____ SOURCE INFORMATION

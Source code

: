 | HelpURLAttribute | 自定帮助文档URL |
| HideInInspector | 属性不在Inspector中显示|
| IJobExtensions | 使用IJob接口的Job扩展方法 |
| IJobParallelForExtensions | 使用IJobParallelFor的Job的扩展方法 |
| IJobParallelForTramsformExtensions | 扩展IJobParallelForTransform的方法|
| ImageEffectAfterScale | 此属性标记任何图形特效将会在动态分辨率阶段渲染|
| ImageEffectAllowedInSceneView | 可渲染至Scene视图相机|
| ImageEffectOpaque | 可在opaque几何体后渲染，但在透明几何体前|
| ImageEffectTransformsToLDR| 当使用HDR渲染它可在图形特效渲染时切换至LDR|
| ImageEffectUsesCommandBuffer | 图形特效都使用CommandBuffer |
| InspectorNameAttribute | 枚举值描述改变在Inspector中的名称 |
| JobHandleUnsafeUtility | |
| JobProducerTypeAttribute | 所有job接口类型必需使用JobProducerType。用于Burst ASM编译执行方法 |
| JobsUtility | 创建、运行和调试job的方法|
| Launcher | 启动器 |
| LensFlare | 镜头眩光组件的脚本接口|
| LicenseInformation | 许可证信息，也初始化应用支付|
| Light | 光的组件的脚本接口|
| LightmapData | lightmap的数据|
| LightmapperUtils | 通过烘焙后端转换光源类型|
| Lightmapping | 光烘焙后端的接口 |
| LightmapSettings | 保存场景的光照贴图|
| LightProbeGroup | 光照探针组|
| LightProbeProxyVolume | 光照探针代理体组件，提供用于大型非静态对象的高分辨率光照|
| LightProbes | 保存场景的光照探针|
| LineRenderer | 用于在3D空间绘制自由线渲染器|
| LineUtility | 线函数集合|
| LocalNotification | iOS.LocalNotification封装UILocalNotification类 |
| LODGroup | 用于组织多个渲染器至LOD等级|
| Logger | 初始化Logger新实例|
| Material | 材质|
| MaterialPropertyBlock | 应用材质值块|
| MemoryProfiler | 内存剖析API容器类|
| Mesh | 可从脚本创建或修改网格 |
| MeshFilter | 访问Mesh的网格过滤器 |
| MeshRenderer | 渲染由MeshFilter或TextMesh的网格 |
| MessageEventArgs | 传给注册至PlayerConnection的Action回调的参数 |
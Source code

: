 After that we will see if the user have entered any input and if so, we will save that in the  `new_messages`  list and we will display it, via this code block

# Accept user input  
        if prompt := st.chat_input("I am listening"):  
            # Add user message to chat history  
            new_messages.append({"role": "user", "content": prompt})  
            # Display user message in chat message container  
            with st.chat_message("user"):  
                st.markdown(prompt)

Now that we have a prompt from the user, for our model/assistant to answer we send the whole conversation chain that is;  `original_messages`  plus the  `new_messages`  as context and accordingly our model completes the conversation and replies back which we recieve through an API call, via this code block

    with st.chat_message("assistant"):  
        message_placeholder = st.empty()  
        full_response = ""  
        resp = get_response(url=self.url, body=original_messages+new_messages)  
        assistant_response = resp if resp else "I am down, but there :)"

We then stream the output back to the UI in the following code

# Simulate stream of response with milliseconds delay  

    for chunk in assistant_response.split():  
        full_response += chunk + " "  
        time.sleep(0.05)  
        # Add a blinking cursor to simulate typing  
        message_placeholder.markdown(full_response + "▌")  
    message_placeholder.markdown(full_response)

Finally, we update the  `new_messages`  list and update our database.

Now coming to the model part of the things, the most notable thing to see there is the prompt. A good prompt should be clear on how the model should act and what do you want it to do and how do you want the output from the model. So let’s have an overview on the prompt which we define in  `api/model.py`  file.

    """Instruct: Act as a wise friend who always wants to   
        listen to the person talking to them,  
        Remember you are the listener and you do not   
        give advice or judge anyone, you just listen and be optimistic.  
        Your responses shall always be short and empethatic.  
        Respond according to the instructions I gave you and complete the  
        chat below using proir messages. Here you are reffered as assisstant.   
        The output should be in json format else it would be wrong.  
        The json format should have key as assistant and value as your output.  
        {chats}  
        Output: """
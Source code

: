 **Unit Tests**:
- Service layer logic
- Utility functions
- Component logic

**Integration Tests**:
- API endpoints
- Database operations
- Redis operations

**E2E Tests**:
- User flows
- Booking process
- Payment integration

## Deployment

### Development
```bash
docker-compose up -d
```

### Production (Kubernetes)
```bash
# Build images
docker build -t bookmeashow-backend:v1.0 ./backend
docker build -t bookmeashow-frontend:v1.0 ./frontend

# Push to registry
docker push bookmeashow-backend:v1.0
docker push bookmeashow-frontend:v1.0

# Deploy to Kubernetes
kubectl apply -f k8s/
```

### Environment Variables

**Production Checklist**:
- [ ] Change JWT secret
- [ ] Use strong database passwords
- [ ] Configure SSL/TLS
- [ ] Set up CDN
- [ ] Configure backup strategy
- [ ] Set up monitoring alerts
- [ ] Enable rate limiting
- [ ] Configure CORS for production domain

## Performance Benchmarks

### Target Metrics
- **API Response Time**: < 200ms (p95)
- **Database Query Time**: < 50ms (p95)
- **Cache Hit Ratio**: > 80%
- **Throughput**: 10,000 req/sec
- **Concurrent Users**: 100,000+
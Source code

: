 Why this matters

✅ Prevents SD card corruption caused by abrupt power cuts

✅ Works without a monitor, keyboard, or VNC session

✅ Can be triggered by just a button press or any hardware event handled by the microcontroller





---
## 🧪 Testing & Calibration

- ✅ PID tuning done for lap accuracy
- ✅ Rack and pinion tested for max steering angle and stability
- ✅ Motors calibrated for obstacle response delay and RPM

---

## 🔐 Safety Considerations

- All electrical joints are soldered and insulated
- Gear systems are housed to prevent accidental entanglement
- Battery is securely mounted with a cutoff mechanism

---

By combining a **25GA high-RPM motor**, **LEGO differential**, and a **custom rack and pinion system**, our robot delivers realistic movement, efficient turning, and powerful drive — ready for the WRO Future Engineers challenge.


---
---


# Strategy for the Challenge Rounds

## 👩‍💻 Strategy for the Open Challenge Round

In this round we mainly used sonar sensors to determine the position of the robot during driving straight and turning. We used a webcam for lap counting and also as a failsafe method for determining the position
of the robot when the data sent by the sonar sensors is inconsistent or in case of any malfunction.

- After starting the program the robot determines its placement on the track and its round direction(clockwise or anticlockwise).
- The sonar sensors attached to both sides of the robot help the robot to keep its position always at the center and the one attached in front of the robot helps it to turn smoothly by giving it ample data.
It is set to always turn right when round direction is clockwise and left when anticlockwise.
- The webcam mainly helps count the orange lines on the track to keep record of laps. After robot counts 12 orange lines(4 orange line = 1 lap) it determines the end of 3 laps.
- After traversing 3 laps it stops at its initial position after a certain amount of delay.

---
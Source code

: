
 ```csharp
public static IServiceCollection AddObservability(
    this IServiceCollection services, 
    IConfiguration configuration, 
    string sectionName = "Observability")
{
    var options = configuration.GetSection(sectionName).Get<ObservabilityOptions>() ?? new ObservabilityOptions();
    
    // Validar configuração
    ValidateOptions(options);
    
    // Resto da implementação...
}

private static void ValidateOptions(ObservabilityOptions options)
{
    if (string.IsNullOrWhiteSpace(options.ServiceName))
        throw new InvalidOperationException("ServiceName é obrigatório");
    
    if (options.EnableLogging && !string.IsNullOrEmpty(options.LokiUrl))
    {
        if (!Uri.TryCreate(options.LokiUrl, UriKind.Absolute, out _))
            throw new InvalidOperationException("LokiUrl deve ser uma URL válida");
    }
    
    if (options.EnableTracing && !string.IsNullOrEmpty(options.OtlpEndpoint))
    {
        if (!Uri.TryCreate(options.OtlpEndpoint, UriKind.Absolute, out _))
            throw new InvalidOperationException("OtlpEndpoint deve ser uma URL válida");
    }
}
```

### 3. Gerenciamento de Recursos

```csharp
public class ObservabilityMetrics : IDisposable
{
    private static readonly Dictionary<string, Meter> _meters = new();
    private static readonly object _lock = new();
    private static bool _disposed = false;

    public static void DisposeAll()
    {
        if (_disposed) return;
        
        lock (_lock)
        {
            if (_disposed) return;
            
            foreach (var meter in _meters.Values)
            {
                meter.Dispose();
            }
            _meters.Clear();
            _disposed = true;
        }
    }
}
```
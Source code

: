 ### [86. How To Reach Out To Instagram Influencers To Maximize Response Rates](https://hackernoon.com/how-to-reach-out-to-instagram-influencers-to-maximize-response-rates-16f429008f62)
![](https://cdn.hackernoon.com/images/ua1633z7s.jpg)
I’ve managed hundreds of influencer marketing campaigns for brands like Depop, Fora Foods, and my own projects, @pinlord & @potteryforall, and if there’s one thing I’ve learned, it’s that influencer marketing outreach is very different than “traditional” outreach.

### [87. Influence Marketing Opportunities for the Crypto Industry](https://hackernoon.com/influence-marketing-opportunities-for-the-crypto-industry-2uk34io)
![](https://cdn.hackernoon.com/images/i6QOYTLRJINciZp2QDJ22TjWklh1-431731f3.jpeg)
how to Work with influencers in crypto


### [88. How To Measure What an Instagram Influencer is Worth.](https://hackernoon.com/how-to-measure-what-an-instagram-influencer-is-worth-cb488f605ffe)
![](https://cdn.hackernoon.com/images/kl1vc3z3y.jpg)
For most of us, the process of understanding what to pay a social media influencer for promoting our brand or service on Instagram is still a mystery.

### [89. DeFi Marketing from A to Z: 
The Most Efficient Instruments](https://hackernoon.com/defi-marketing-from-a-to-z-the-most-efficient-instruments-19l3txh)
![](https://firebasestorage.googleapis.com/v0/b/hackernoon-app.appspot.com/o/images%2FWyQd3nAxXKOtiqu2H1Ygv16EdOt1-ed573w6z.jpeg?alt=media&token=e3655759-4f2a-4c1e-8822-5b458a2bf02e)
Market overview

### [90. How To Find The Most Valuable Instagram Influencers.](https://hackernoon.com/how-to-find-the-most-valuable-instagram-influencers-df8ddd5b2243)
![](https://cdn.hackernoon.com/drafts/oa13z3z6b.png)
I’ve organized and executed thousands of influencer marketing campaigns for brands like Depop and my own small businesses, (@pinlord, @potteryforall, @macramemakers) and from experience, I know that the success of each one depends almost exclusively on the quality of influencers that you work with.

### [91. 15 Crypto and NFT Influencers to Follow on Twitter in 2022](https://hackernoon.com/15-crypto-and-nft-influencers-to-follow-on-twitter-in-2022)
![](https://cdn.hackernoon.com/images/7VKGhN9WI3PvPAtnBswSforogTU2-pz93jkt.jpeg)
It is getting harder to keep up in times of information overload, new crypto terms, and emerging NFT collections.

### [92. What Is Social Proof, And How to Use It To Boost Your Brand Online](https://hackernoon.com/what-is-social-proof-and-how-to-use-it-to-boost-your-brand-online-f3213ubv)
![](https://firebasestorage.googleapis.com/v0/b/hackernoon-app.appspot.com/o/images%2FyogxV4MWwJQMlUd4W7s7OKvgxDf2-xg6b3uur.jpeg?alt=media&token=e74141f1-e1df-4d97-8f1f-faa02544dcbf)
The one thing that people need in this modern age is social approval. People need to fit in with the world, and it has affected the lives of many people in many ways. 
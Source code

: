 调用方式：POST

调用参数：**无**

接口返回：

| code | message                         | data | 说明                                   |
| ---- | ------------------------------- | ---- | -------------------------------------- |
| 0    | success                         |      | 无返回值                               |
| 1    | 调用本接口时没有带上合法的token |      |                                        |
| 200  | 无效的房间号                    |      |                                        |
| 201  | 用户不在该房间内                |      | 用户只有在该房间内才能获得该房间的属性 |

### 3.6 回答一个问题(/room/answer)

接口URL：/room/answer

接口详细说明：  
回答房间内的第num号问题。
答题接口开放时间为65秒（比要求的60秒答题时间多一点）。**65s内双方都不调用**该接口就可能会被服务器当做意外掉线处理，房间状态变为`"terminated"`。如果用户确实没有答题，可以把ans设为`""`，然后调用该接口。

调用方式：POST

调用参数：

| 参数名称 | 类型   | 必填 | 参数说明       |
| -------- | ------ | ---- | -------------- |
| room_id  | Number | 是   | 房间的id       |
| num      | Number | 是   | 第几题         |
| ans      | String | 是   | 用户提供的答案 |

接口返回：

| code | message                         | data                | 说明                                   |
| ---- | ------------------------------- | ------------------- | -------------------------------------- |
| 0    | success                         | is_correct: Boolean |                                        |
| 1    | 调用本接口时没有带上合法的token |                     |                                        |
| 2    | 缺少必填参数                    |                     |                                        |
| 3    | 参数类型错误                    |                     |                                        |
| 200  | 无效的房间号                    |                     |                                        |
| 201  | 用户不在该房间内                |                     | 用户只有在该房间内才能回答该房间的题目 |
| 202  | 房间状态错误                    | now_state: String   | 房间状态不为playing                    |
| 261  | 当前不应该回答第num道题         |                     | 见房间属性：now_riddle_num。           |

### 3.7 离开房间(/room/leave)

________

• TASK TO CARRY OUT: Provide only the number of lines in the records containing the string "ObservabilityOptions".

• TASK OUTPUT: 2